This week, Weekend Reader brings you an excerpt from Mark Blyth’s new book, Austerity: The History Of A Dangerous Idea. Congress hasn’t passed a budget since 2009 — exposing the failure of a highly polarized government to agree on anything. The GOP remains completely unwilling to change or compromise their stance on the budget. They still uphold the idea that austerity, a combination of spending cuts and tax decreases, will somehow help the economy despite a majority of claims from expert economists who promise that austerity will not do anything but hurt our economy. Blyth, a political economist, explains the damage austerity has already done to our economy and what the future holds if Republicans win.
You can purchase the book here.
The Distribution of Debt and Deleveraging
Austerity advocates argue that regardless of its actual origins, since the debt ended up on the state’s “books,” its “balance sheet of assets and liabilities,” the state’s balance sheet must be reduced or the increased debt will undermine growth. The economic logic once again sounds plausible, but like Bill Gates walking into a bar and everyone becoming millionaires as a result (on average), it ignores the actual distribution of income and the critical issue of ability to pay. If state spending is cut, the effects of doing so are, quite simply, unfairly and unsustainably distributed. Personally, I am all in favor of “everyone tightening their belts”—as long as we are all wearing the same pants. But this is far from the case these days. Indeed, it is further from the case today than at any time since the 1920s.

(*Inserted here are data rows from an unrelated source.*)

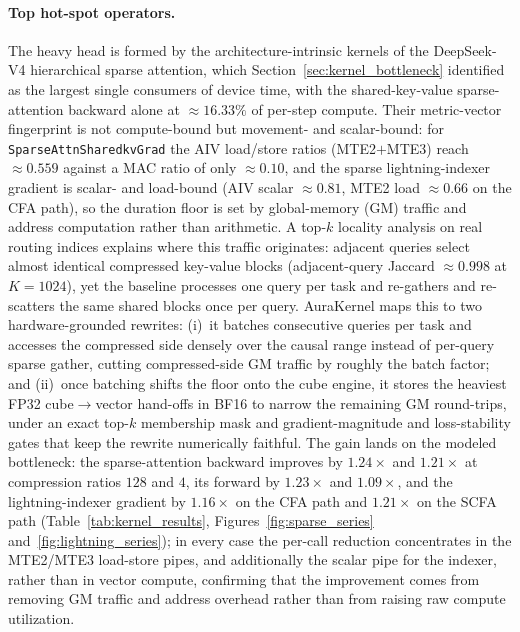 \paragraph{Top hot-spot operators.}
The heavy head is formed by the architecture-intrinsic kernels of the DeepSeek-V4 hierarchical sparse attention, which Section~\ref{sec:kernel_bottleneck} identified as the largest single consumers of device time, with the shared-key-value sparse-attention backward alone at $\approx 16.33\%$ of per-step compute. Their metric-vector fingerprint is not compute-bound but movement- and scalar-bound: for \texttt{SparseAttnSharedkvGrad} the AIV load/store ratios (MTE2$+$MTE3) reach $\approx 0.559$ against a MAC ratio of only $\approx 0.10$, and the sparse lightning-indexer gradient is scalar- and load-bound (AIV scalar $\approx 0.81$, MTE2 load $\approx 0.66$ on the CFA path), so the duration floor is set by global-memory (GM) traffic and address computation rather than arithmetic. A top-$k$ locality analysis on real routing indices explains where this traffic originates: adjacent queries select almost identical compressed key-value blocks (adjacent-query Jaccard $\approx 0.998$ at $K{=}1024$), yet the baseline processes one query per task and re-gathers and re-scatters the same shared blocks once per query. AuraKernel maps this to two hardware-grounded rewrites: (i)~it batches consecutive queries per task and accesses the compressed side densely over the causal range instead of per-query sparse gather, cutting compressed-side GM traffic by roughly the batch factor; and (ii)~once batching shifts the floor onto the cube engine, it stores the heaviest FP32 cube$\rightarrow$vector hand-offs in BF16 to narrow the remaining GM round-trips, under an exact top-$k$ membership mask and gradient-magnitude and loss-stability gates that keep the rewrite numerically faithful. The gain lands on the modeled bottleneck: the sparse-attention backward improves by $1.24\times$ and $1.21\times$ at compression ratios $128$ and $4$, its forward by $1.23\times$ and $1.09\times$, and the lightning-indexer gradient by $1.16\times$ on the CFA path and $1.21\times$ on the SCFA path (Table~\ref{tab:kernel_results}, Figures~\ref{fig:sparse_series} and~\ref{fig:lightning_series}); in every case the per-call reduction concentrates in the MTE2/MTE3 load-store pipes, and additionally the scalar pipe for the indexer, rather than in vector compute, confirming that the improvement comes from removing GM traffic and address overhead rather than from raising raw compute utilization.

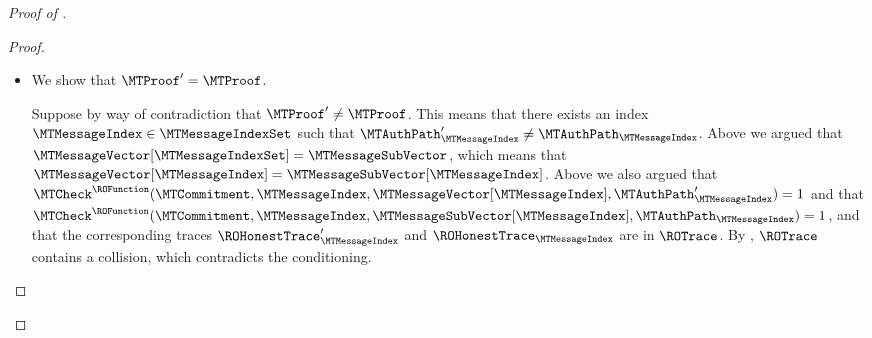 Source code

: \begin{proof}[Proof of ]
\begin{enumerate}
\begin{proof}
\begin{itemize}
We have established that:
\begin{itemize}[nolistsep]
  \item $\ROHonestTrace_{\MTMessageIndex}$ is contained in $\ROTrace$, and $\MTCheck^{\ROFunction}(\MTCommitment,\MTMessageIndex,\MTMessageSubVector[\MTMessageIndex],\MTAuthPath_{\MTMessageIndex})=1$; and
  \item $\ROHonestTrace'_{\MTMessageIndex}$ is contained in $\ROTrace$, and $\MTCheck^{\ROFunction}(\MTCommitment,\MTMessageIndex,\MTMessageVector[\MTMessageIndex],\MTAuthPath'_{\MTMessageIndex})= 1$.
\end{itemize}

Now suppose by way of contradiction that $\MTMessageVector[\MTMessageIndexSet] \neq \MTMessageSubVector$. By , $\ROTrace$ contains a collision, which contradicts the conditioning.

  \item We show that $\MTProof' = \MTProof$.

Suppose by way of contradiction that $\MTProof' \neq \MTProof$. This means that there exists an index $\MTMessageIndex \in \MTMessageIndexSet$ such that $\MTAuthPath'_{\MTMessageIndex} \neq \MTAuthPath_{\MTMessageIndex}$. Above we argued that $\MTMessageVector[\MTMessageIndexSet] = \MTMessageSubVector$, which means that $\MTMessageVector[\MTMessageIndex] = \MTMessageSubVector[\MTMessageIndex]$. Above we also argued that $\MTCheck^{\ROFunction}(\MTCommitment,\MTMessageIndex,\MTMessageVector[\MTMessageIndex],\MTAuthPath'_{\MTMessageIndex})=1$ and that $\MTCheck^{\ROFunction}(\MTCommitment,\MTMessageIndex,\MTMessageSubVector[\MTMessageIndex],\MTAuthPath_{\MTMessageIndex})=1$, and that the corresponding traces $\ROHonestTrace'_{\MTMessageIndex}$ and $\ROHonestTrace_{\MTMessageIndex}$ are in $\ROTrace$. By , $\ROTrace$ contains a collision, which contradicts the conditioning.


\end{itemize}
\end{proof}
\end{enumerate}
\end{proof}
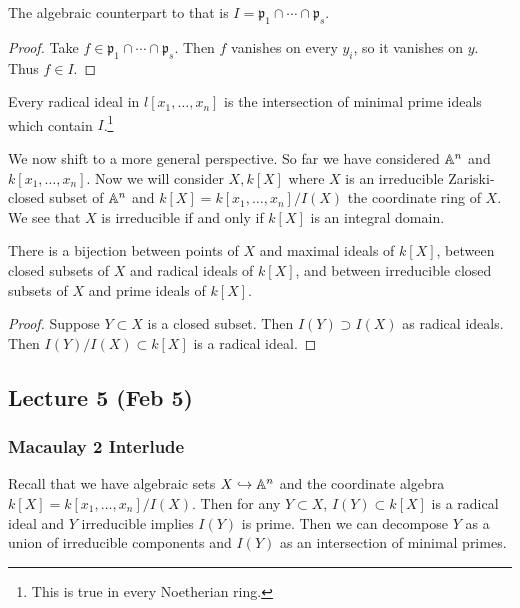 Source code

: \documentclass[twoside, 10pt]{article}
\begin{document}
    \begin{rmk}
        The algebraic counterpart to that is $I = \mathfrak{p}_1 \cap \cdots \cap \mathfrak{p}_s$.
        \begin{proof}
            Take $f \in \mathfrak{p}_1 \cap \cdots \cap \mathfrak{p}_s$. Then $f$ vanishes on every $y_i$, so it vanishes on $y$. Thus $f \in I$.
        \end{proof}
    \end{rmk}

    \begin{thm}
        Every radical ideal in $l[x_1, \ldots, x_n]$ is the intersection of minimal prime ideals which contain $I$.\footnote{This is true in every Noetherian ring.}
    \end{thm}

    We now shift to a more general perspective. So far we have considered $\mathbb{A}^n$ and $k[x_1, \ldots, x_n]$. Now we will consider $X,k[X]$ where $X$ is an irreducible Zariski-closed subset of $\mathbb{A}^n$ and $k[X] = k[x_1, \ldots, x_n]/I(X)$ the coordinate ring of $X$. We see that $X$ is irreducible if and only if $k[X]$ is an integral domain.

    \begin{thm}
        There is a bijection between points of $X$ and maximal ideals of $k[X]$, between closed subsets of $X$ and radical ideals of $k[X]$, and between irreducible closed subsets of $X$ and prime ideals of $k[X]$.
        \begin{proof}
            Suppose $Y \subset X$ is a closed subset. Then $I(Y) \supset I(X)$ as radical ideals. Then $I(Y)/I(X) \subset k[X]$ is a radical ideal.
        \end{proof}
    \end{thm}

    \subsection{Lecture 5 (Feb 5)}

    \subsubsection{Macaulay 2 Interlude}
    Recall that we have algebraic sets $X \hookrightarrow \mathbb{A}^n$ and the coordinate algebra $k[X] = k[x_1, \ldots, x_n]/I(X)$. Then for any $Y \subset X$, $I(Y) \subset k[X]$ is a radical ideal and $Y$ irreducible implies $I(Y)$ is prime. Then we can decompose $Y$ as a union of irreducible components and $I(Y)$ as an intersection of minimal primes.
\end{document}
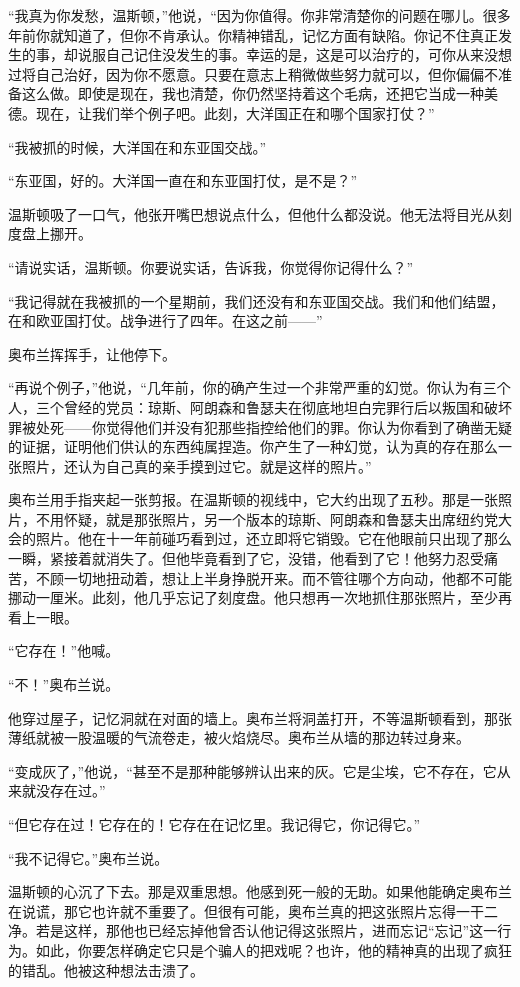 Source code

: ``我真为你发愁，温斯顿，''他说，``因为你值得。你非常清楚你的问题在哪儿。很多年前你就知道了，但你不肯承认。你精神错乱，记忆方面有缺陷。你记不住真正发生的事，却说服自己记住没发生的事。幸运的是，这是可以治疗的，可你从来没想过将自己治好，因为你不愿意。只要在意志上稍微做些努力就可以，但你偏偏不准备这么做。即使是现在，我也清楚，你仍然坚持着这个毛病，还把它当成一种美德。现在，让我们举个例子吧。此刻，大洋国正在和哪个国家打仗？''

``我被抓的时候，大洋国在和东亚国交战。''

``东亚国，好的。大洋国一直在和东亚国打仗，是不是？''

温斯顿吸了一口气，他张开嘴巴想说点什么，但他什么都没说。他无法将目光从刻度盘上挪开。

``请说实话，温斯顿。你要说实话，告诉我，你觉得你记得什么？''

``我记得就在我被抓的一个星期前，我们还没有和东亚国交战。我们和他们结盟，在和欧亚国打仗。战争进行了四年。在这之前------''

奥布兰挥挥手，让他停下。

``再说个例子，''他说，``几年前，你的确产生过一个非常严重的幻觉。你认为有三个人，三个曾经的党员：琼斯、阿朗森和鲁瑟夫在彻底地坦白完罪行后以叛国和破坏罪被处死------你觉得他们并没有犯那些指控给他们的罪。你认为你看到了确凿无疑的证据，证明他们供认的东西纯属捏造。你产生了一种幻觉，认为真的存在那么一张照片，还认为自己真的亲手摸到过它。就是这样的照片。''

奥布兰用手指夹起一张剪报。在温斯顿的视线中，它大约出现了五秒。那是一张照片，不用怀疑，就是那张照片，另一个版本的琼斯、阿朗森和鲁瑟夫出席纽约党大会的照片。他在十一年前碰巧看到过，还立即将它销毁。它在他眼前只出现了那么一瞬，紧接着就消失了。但他毕竟看到了它，没错，他看到了它！他努力忍受痛苦，不顾一切地扭动着，想让上半身挣脱开来。而不管往哪个方向动，他都不可能挪动一厘米。此刻，他几乎忘记了刻度盘。他只想再一次地抓住那张照片，至少再看上一眼。

``它存在！''他喊。

``不！''奥布兰说。

他穿过屋子，记忆洞就在对面的墙上。奥布兰将洞盖打开，不等温斯顿看到，那张薄纸就被一股温暖的气流卷走，被火焰烧尽。奥布兰从墙的那边转过身来。

``变成灰了，''他说，``甚至不是那种能够辨认出来的灰。它是尘埃，它不存在，它从来就没存在过。''

``但它存在过！它存在的！它存在在记忆里。我记得它，你记得它。''

``我不记得它。''奥布兰说。

温斯顿的心沉了下去。那是双重思想。他感到死一般的无助。如果他能确定奥布兰在说谎，那它也许就不重要了。但很有可能，奥布兰真的把这张照片忘得一干二净。若是这样，那他也已经忘掉他曾否认他记得这张照片，进而忘记``忘记''这一行为。如此，你要怎样确定它只是个骗人的把戏呢？也许，他的精神真的出现了疯狂的错乱。他被这种想法击溃了。


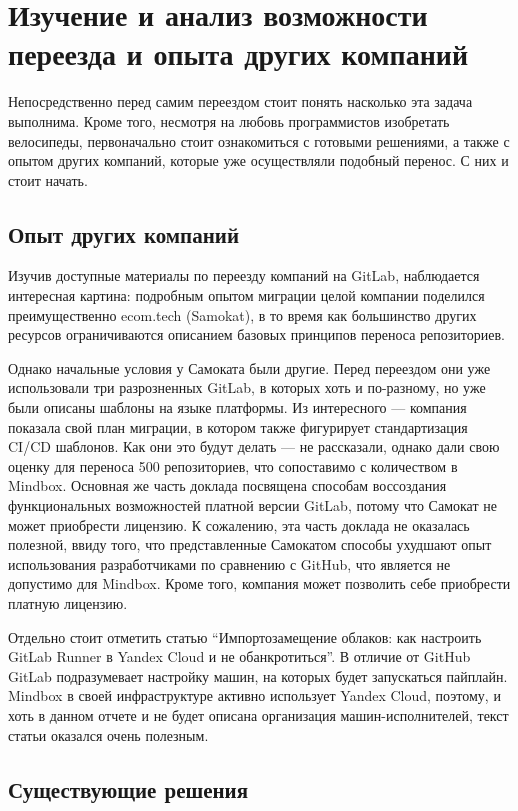 \chapter{Изучение и анализ возможности переезда и опыта других компаний} \label{ch:ch1}
Непосредственно перед самим переездом стоит понять насколько эта задача выполнима.
Кроме того, несмотря на любовь программистов изобретать велосипеды,
первоначально стоит ознакомиться с готовыми решениями, а также с опытом других компаний,
которые уже осуществляли подобный перенос.
С них и стоит начать.


\section{Опыт других компаний}\label{sec:other-companies-expirience}
Изучив доступные материалы по переезду компаний на GitLab,
наблюдается интересная картина: подробным опытом миграции целой компании поделился преимущественно ecom.tech (Samokat),
в то время как большинство других ресурсов ограничиваются описанием базовых принципов переноса репозиториев.

Однако начальные условия у Самоката были другие.
Перед переездом они уже использовали три разрозненных GitLab, в которых хоть и по-разному, но уже были описаны шаблоны на языке платформы.
Из интересного — компания показала свой план миграции, в котором также фигурирует стандартизация CI/CD шаблонов.
Как они это будут делать — не рассказали, однако дали свою оценку для переноса 500 репозиториев, что сопоставимо с количеством в Mindbox.
Основная же часть доклада посвящена способам воссоздания функциональных возможностей платной версии GitLab, потому что
Самокат не может приобрести лицензию.
К сожалению, эта часть доклада не оказалась полезной,
ввиду того, что представленные Самокатом способы ухудшают опыт использования разработчиками по сравнению с GitHub,
что является не допустимо для Mindbox.
Кроме того, компания может позволить себе приобрести платную лицензию.

Отдельно стоит отметить статью \enquote{Импортозамещение облаков: как настроить GitLab Runner в Yandex Cloud и не обанкротиться}.
В отличие от GitHub GitLab подразумевает настройку машин, на которых будет запускаться пайплайн.
Mindbox в своей инфраструктуре активно использует Yandex Cloud, поэтому, и хоть в данном отчете и не будет описана организация машин-исполнителей,
текст статьи оказался очень полезным.

\section{Существующие решения}\label{sec:existing-solutions}
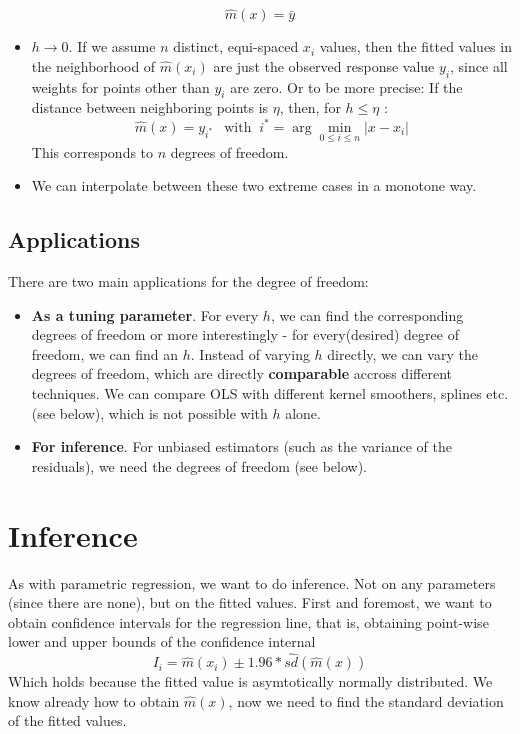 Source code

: \documentclass[]{book}
\providecommand{\tightlist}{%
  \setlength{\itemsep}{0pt}\setlength{\parskip}{0pt}}
\begin{document}
\[\hat{m}(x) = \bar{y} \]

\begin{itemize}
\tightlist
\item
  \(h \rightarrow 0\). If we assume \(n\) distinct, equi-spaced \(x_i\)
  values, then the fitted values in the neighborhood of \(\hat{m}(x_i)\)
  are just the observed response value \(y_i\), since all weights for
  points other than \(y_i\) are zero. Or to be more precise: If the
  distance between neighboring points is \(\eta\), then, for
  \(h \leqslant \eta\) :
  \[ \hat{m}(x) = y_{i^*} \;\;\ \text{with} \;\; i^* =  
    \arg\min\limits_{0 \leqslant i \leqslant n} |x - x_i| \] This
  corresponds to \(n\) degrees of freedom.
\item
  We can interpolate between these two extreme cases in a monotone way.
\end{itemize}

\subsection{Applications}\label{applications-1}

There are two main applications for the degree of freedom:

\begin{itemize}
\tightlist
\item
  \textbf{As a tuning parameter}. For every \(h\), we can find the
  corresponding degrees of freedom or more interestingly - for
  every(desired) degree of freedom, we can find an \(h\). Instead of
  varying \(h\) directly, we can vary the degrees of freedom, which are
  directly \textbf{comparable} accross different techniques. We can
  compare OLS with different kernel smoothers, splines etc. (see below),
  which is not possible with \(h\) alone.
\item
  \textbf{For inference}. For unbiased estimators (such as the variance
  of the residuals), we need the degrees of freedom (see below).
\end{itemize}

\section{Inference}\label{inference-1}

As with parametric regression, we want to do inference. Not on any
parameters (since there are none), but on the fitted values. First and
foremost, we want to obtain confidence intervals for the regression
line, that is, obtaining point-wise lower and upper bounds of the
confidence internal
\[ I_i = \hat{m}(x_i) ± 1.96 *\hat{sd}(\hat{m}(x)) \] Which holds
because the fitted value is asymtotically normally distributed. We know
already how to obtain \(\hat{m}(x)\), now we need to find the standard
deviation of the fitted values.
\end{document}
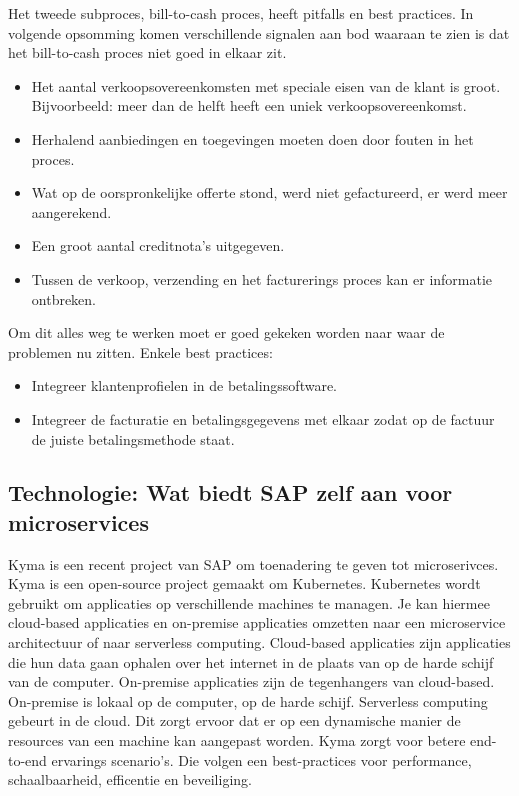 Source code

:Het tweede subproces, bill-to-cash proces, heeft pitfalls en best practices.
In volgende opsomming komen verschillende signalen aan bod waaraan te zien is dat het bill-to-cash proces niet goed in elkaar zit.
\begin{itemize}
	\item Het aantal verkoopsovereenkomsten met speciale eisen van de klant is groot. Bijvoorbeeld: meer dan de helft heeft een uniek verkoopsovereenkomst.
	\item Herhalend aanbiedingen en toegevingen moeten doen door fouten in het proces.
	\item Wat op de oorspronkelijke offerte stond,  werd niet gefactureerd, er  werd meer aangerekend.
	\item Een groot aantal creditnota's uitgegeven.
	\item Tussen de verkoop, verzending en het facturerings proces kan er informatie ontbreken.
\end{itemize}
Om dit alles  weg te werken moet er goed gekeken worden naar waar de problemen nu zitten. Enkele best practices:
\begin{itemize}
	\item Integreer klantenprofielen in de betalingssoftware.
	\item Integreer de facturatie en betalingsgegevens met elkaar zodat op de factuur de juiste betalingsmethode staat.
\end{itemize}


\subsection{Technologie: Wat biedt SAP zelf aan voor microservices}

 Kyma is een recent project van SAP om toenadering te geven tot microserivces. Kyma is een open-source project gemaakt om Kubernetes. Kubernetes wordt gebruikt om applicaties op verschillende machines te managen. Je kan hiermee cloud-based applicaties en on-premise applicaties omzetten naar een microservice architectuur of naar serverless computing. Cloud-based applicaties zijn applicaties die hun data gaan ophalen over het internet in de plaats van op de harde schijf van de computer. On-premise applicaties zijn de tegenhangers van cloud-based. On-premise is lokaal op de computer, op de harde schijf. Serverless computing gebeurt in de cloud. Dit zorgt ervoor dat er op een dynamische manier de resources van een machine kan aangepast worden. 
Kyma zorgt voor betere end-to-end ervarings scenario's. Die volgen een best-practices voor performance, schaalbaarheid, efficentie en beveiliging. \textcite{Kyma2019}

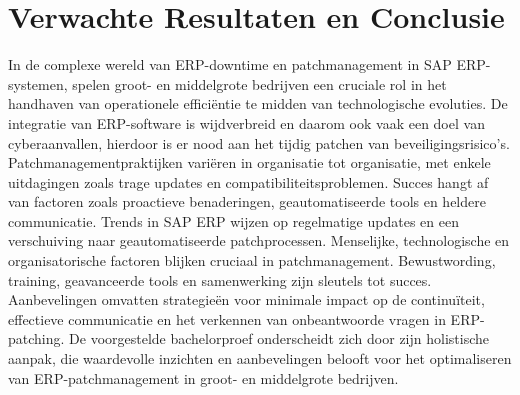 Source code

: \section{Verwachte Resultaten en Conclusie}%
\label{sec:verwachte-resultaten}

In de complexe wereld van ERP-downtime en patchmanagement in SAP ERP-systemen, spelen groot- en middelgrote bedrijven een cruciale rol in het handhaven van operationele efficiëntie te midden van technologische evoluties. De integratie van ERP-software is wijdverbreid en daarom ook vaak een doel van cyberaanvallen, hierdoor is er nood aan het tijdig patchen van beveiligingsrisico’s. 
Patchmanagementpraktijken variëren in organisatie tot organisatie, met enkele uitdagingen zoals trage updates en compatibiliteitsproblemen. Succes hangt af van factoren zoals proactieve benaderingen, geautomatiseerde tools en heldere communicatie.
Trends in SAP ERP wijzen op regelmatige updates en een verschuiving naar geautomatiseerde patchprocessen. Menselijke, technologische en organisatorische factoren blijken cruciaal in patchmanagement. Bewustwording, training, geavanceerde tools en samenwerking zijn sleutels tot succes. Aanbevelingen omvatten strategieën voor minimale impact op de continuïteit, effectieve communicatie en het verkennen van onbeantwoorde vragen in ERP-patching.
De voorgestelde bachelorproef onderscheidt zich door zijn holistische aanpak, die waardevolle inzichten en aanbevelingen belooft voor het optimaliseren van ERP-patchmanagement in groot- en middelgrote bedrijven.
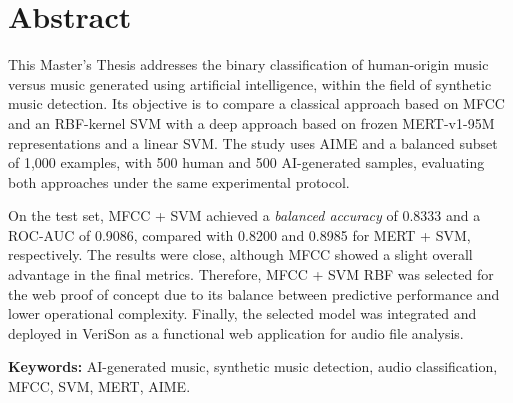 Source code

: \chapter*{Abstract}

This Master's Thesis addresses the binary classification of human-origin music versus music generated using artificial intelligence, within the field of synthetic music detection. Its objective is to compare a classical approach based on MFCC and an RBF-kernel SVM with a deep approach based on frozen MERT-v1-95M representations and a linear SVM. The study uses AIME and a balanced subset of 1,000 examples, with 500 human and 500 AI-generated samples, evaluating both approaches under the same experimental protocol.

On the test set, MFCC + SVM achieved a \textit{balanced accuracy} of 0.8333 and a ROC-AUC of 0.9086, compared with 0.8200 and 0.8985 for MERT + SVM, respectively. The results were close, although MFCC showed a slight overall advantage in the final metrics. Therefore, MFCC + SVM RBF was selected for the web proof of concept due to its balance between predictive performance and lower operational complexity. Finally, the selected model was integrated and deployed in VeriSon as a functional web application for audio file analysis.

\vspace{.5cm}

\textbf{Keywords:} AI-generated music, synthetic music detection, audio classification, MFCC, SVM, MERT, AIME.
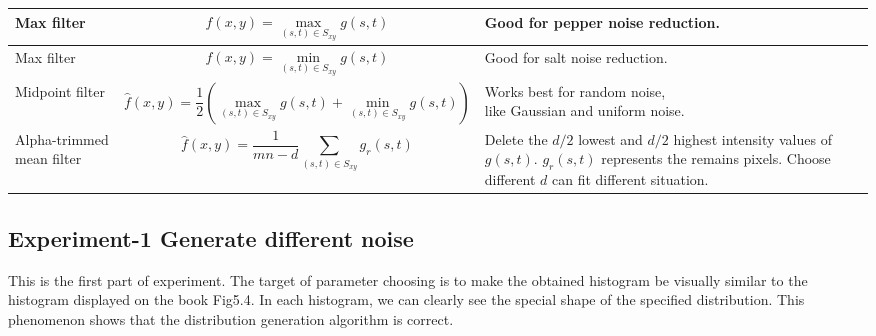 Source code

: \begin{table}[h]
\begin{tabular}{|l|m{}|l|}
	\hline 
		Max filter & \begin{equation} \hat{f}(x,y)=\max_{(s,t)\in S_{xy}} {g(s,t)} \end{equation} & Good for pepper noise reduction. \\
	\hline 
		Max filter & \begin{equation} \hat{f}(x,y)=\min_{(s,t)\in S_{xy}} {g(s,t)} \end{equation} & Good for salt noise reduction. \\
	\hline
		Midpoint filter & \begin{equation} \hat{f}(x,y)=\frac{1}{2}\left( \max_{(s,t)\in S_{xy}} {g(s,t)}+\min_{(s,t)\in S_{xy}} {g(s,t)} \right) \end{equation} & \tabincell{l}{Works best for random noise,\\ like Gaussian and uniform noise.} \\
	\hline
		Alpha-trimmed mean filter & \begin{equation} \hat{f}(x,y)=\frac{1}{mn-d}\sum_{(s,t)\in S_{xy}}g_r(s,t) \end{equation} & \tabincell{l}{Delete the $d/2$ lowest and $d/2$ highest\\ intensity values of $g(s,t)$. $g_r(s,t)$ represents\\ the remains pixels. Choose different $d$ \\can fit different situation.}\\
	\hline
	\hline
	\end{tabular}
\end{table}


\subsection{Experiment-1 Generate different noise}
This is the first part of experiment. The target of parameter choosing is to make the obtained histogram be visually similar to the histogram displayed on the book Fig5.4. In each histogram, we can clearly see the special shape of the specified distribution. This phenomenon shows that the distribution generation algorithm is correct.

As the Occupy movement highlighted in 2011, the wealth and income distributions of societies rocked by the financial crisis have become, over the past thirty years, extremely skewed. The bursting of the credit bubble has made this all too clear. In the United States, for example, the top 1 percent of the US income distribution now has a quarter of the country’s income. Or, to put it more dramatically, the richest 400 Americans own more assets than the bottom 150 million, while 46 million Americans, some 15 percent of the population, live in a family of four earning less than $22,314 per annum.
As Robert Wade has argued: The highest-earning 1 percent of Americans doubled their share of aggregate income (not including capital gains) from 8 percent in 1980 to over 18 percent in 2007. The top 0.1 percent (about 150,000 taxpayers) quadrupled their share, from 2 percent to 8 percent. Including capital gains makes the increase in inequality even sharper, with the top 1 percent getting 23 percent of all income by 2007. During the seven-year economic expansion of the Clinton administration, the top 1 percent captured 45 percent of the total growth in pre-tax income; while during the four-year expansion of the Bush administration the top 1 percent captured 73 percent…This is not a misprint.